WHAT THE TASK REQUIRES: In the listing beneath this line, copy exactly the lines starting with the one containing "We employ the" and going on through the one containing "index, by setting".

BEGIN DATASET RECORDS

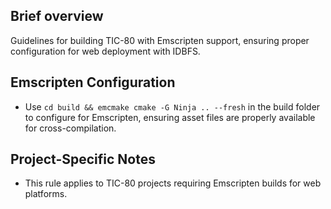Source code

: ## Brief overview
  Guidelines for building TIC-80 with Emscripten support, ensuring proper configuration for web deployment with IDBFS.

## Emscripten Configuration
  - Use `cd build && emcmake cmake -G Ninja .. --fresh` in the build folder to configure for Emscripten, ensuring asset files are properly available for cross-compilation.

## Project-Specific Notes
  - This rule applies to TIC-80 projects requiring Emscripten builds for web platforms.
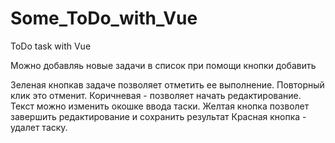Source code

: # Some_ToDo_with_Vue
ToDo  task with Vue

Можно добавляь новые задачи в список при помощи кнопки добавить

Зеленая кнопкав задаче позволяет отметить ее выполнение. Повторный клик это отменит.
Коричневая - позволяет начать редактирование. Текст можно изменить окошке ввода таски.
Желтая кнопка позволет завершить редактирование и сохранить результат
Красная кнопка - удалет таску.
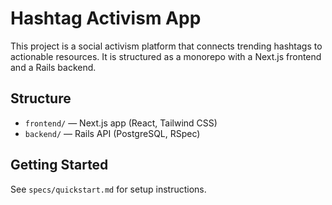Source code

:# Hashtag Activism App

This project is a social activism platform that connects trending hashtags to actionable resources. It is structured as a monorepo with a Next.js frontend and a Rails backend.

## Structure
- `frontend/` — Next.js app (React, Tailwind CSS)
- `backend/` — Rails API (PostgreSQL, RSpec)

## Getting Started
See `specs/quickstart.md` for setup instructions.
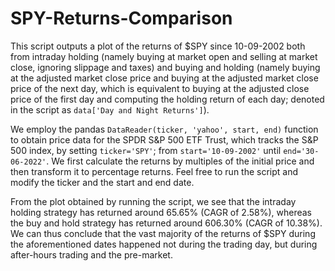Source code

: # SPY-Returns-Comparison
This script outputs a plot of the returns of $SPY since 10-09-2002 both from intraday holding (namely buying at market open and selling at market close, 
ignoring slippage and taxes) and buying and holding (namely buying at the adjusted market close price and buying at the adjusted market close price of the next day, which is equivalent to buying at the adjusted close price of the first day and computing the holding return of each day; denoted in the script as `data['Day and Night Returns']`). 

We employ the pandas `DataReader(ticker, 'yahoo', start, end)` function to obtain price data for the SPDR S&P 500 ETF Trust, which tracks the S&P 500 
index, by setting `ticker='SPY'`; from `start='10-09-2002'` until `end='30-06-2022'`. We first calculate the returns by multiples of the initial price and then transform it to percentage returns. Feel free to run the script and modify the ticker and the start and end date.

From the plot obtained by running the script, we see that the intraday holding strategy has returned around 65.65% (CAGR of 2.58%), whereas the buy and hold strategy has returned around 606.30% (CAGR of 10.38%). We can thus conclude that the vast majority of the returns of $SPY during the aforementioned dates happened not during the trading day, but during after-hours trading and the pre-market.
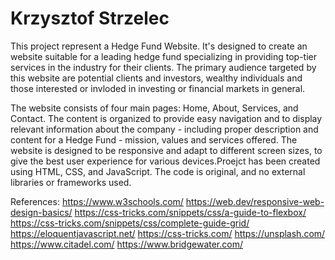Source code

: # Krzysztof Strzelec

This project represent a Hedge Fund Website. It's designed to create an website suitable for a leading hedge fund specializing in providing top-tier services in the industry for their clients. The primary audience targeted by this website are potential clients and investors, wealthy individuals and those interested or invloded in investing or financial markets in general.

The website consists of four main pages: Home, About, Services, and Contact. The content is organized to provide easy navigation and to display relevant information about the company - including proper description and content for a Hedge Fund - mission, values and services offered. The website is designed to be responsive and adapt to different screen sizes, to give the best user experience for various devices.Proejct has been created using HTML, CSS, and JavaScript. The code is original, and no external libraries or frameworks used.

References:
https://www.w3schools.com/
https://web.dev/responsive-web-design-basics/
https://css-tricks.com/snippets/css/a-guide-to-flexbox/
https://css-tricks.com/snippets/css/complete-guide-grid/
https://eloquentjavascript.net/
https://css-tricks.com/
https://unsplash.com/
https://www.citadel.com/
https://www.bridgewater.com/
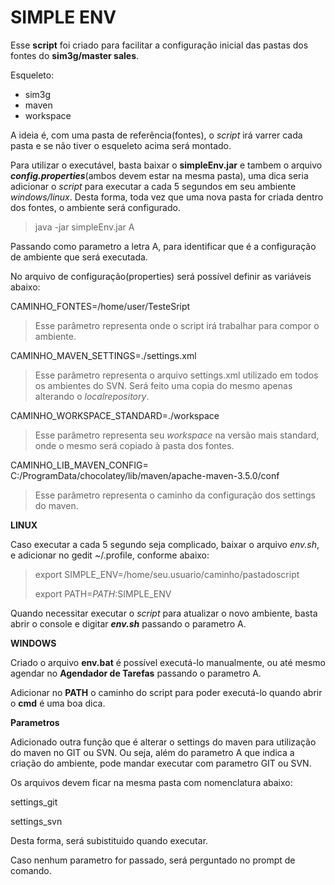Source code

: # SIMPLE ENV

Esse **script** foi criado para facilitar a configuração inicial das pastas dos fontes do **sim3g/master sales**.

Esqueleto:

- sim3g
- maven
- workspace

A ideia é, com uma pasta de referência(fontes), o *script* irá varrer cada pasta e se não tiver o esqueleto acima será montado.

Para utilizar o executável, basta baixar o **simpleEnv.jar** e tambem o arquivo ***config.properties***(ambos devem estar na mesma pasta), uma dica seria adicionar o *script* para executar a cada 5 segundos em seu ambiente *windows/linux*. Desta forma, toda vez que uma nova pasta for criada dentro dos fontes, o ambiente será configurado.

>java -jar simpleEnv.jar A

Passando como parametro a letra A, para identificar que é a configuração de ambiente que será executada.

No arquivo de configuração(properties) será possível definir as variáveis abaixo:

CAMINHO_FONTES=/home/user/TesteSript

> Esse parâmetro representa onde o script irá trabalhar para compor o ambiente.

CAMINHO_MAVEN_SETTINGS=./settings.xml

> Esse parâmetro representa o arquivo settings.xml utilizado em todos os ambientes do SVN. Será feito uma copia do mesmo apenas alterando o *localrepository*.

CAMINHO_WORKSPACE_STANDARD=./workspace
> Esse parâmetro representa seu *workspace* na versão mais standard, onde o mesmo será copiado à pasta dos fontes.

CAMINHO_LIB_MAVEN_CONFIG= C:/ProgramData/chocolatey/lib/maven/apache-maven-3.5.0/conf
> Esse parâmetro representa o caminho da configuração dos settings do maven.

**LINUX**

Caso executar a cada 5 segundo seja complicado, baixar o arquivo *env.sh*, e adicionar no gedit ~/.profile, conforme abaixo:

>export SIMPLE_ENV=/home/seu.usuario/caminho/pastadoscript
>
>export PATH=$PATH:$SIMPLE_ENV

Quando necessitar executar o *script* para atualizar o novo ambiente, basta abrir o console e digitar ***env.sh*** passando o parametro A.

**WINDOWS**

Criado o arquivo **env.bat** é possível executá-lo manualmente, ou até mesmo agendar no **Agendador de Tarefas** passando o parametro A. 

Adicionar no **PATH** o caminho do script para poder executá-lo quando abrir o **cmd** é uma boa dica. 

**Parametros**

Adicionado outra função que é alterar o settings do maven para utilização do maven no GIT ou SVN. Ou seja, além do parametro A que indica a criação do ambiente, pode mandar executar com parametro GIT ou SVN.

Os arquivos devem ficar na mesma pasta com nomenclatura abaixo:

settings_git

settings_svn

Desta forma, será subistituido quando executar.

Caso nenhum parametro for passado, será perguntado no prompt de comando.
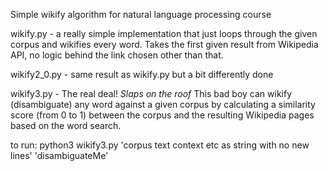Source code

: Simple wikify algorithm for natural language processing course

wikify.py   -   a really simple implementation that just loops through the given corpus and wikifies every word. Takes the first given result from Wikipedia API, no logic behind the link chosen other than that.

wikify2_0.py    -   same result as wikify.py but a bit differently done

wikify3.py  -   The real deal! *Slaps on the roof* This bad boy can wikify (disambiguate) any word against a given corpus by calculating a similarity score (from 0 to 1) between the corpus and the resulting Wikipedia pages based on the word search.

to run: python3 wikify3.py 'corpus text context etc as string with no new lines' 'disambiguateMe'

END DATASET RECORDS

EXERCISE RESULT:
We employ the pandas `DataReader(ticker, 'yahoo', start, end)` function to obtain price data for the SPDR S&P 500 ETF Trust, which tracks the S&P 500 
index, by setting `ticker='SPY'`; from `start='10-09-2002'` until `end='30-06-2022'`. We first calculate the returns by multiples of the initial price and then transform it to percentage returns. Feel free to run the script and modify the ticker and the start and end date.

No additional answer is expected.